WHAT THE EXERCISE ASKS
Using the data below, show every line where the word "assign" occurs.

--- --- ---

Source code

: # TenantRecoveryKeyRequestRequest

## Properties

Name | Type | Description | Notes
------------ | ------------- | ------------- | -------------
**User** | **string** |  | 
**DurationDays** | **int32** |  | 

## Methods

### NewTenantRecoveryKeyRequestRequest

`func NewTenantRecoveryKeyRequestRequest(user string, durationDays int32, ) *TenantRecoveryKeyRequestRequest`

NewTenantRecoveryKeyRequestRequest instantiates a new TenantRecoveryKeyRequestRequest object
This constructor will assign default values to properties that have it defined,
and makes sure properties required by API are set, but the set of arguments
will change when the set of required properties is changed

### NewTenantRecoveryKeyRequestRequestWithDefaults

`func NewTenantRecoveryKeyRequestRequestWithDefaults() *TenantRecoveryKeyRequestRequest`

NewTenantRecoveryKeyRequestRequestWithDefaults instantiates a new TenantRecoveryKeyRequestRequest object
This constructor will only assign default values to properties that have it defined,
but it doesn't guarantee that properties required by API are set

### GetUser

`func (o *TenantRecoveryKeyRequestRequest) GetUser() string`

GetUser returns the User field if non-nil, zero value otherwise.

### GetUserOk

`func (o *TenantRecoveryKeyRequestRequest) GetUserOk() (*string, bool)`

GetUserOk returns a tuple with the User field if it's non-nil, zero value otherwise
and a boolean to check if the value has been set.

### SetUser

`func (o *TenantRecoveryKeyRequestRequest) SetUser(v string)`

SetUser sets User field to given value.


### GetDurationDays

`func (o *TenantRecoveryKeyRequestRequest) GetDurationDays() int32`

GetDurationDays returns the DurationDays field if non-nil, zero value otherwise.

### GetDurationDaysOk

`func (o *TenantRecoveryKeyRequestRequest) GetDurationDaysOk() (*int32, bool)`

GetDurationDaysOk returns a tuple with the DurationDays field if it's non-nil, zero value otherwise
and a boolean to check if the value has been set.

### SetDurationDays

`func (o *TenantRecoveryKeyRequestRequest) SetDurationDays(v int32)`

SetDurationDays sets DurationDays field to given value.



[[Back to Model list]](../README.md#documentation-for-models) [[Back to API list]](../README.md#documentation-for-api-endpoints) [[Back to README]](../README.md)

--- --- ---

FINISHED TASK
This constructor will assign default values to properties that have it defined,
This constructor will only assign default values to properties that have it defined,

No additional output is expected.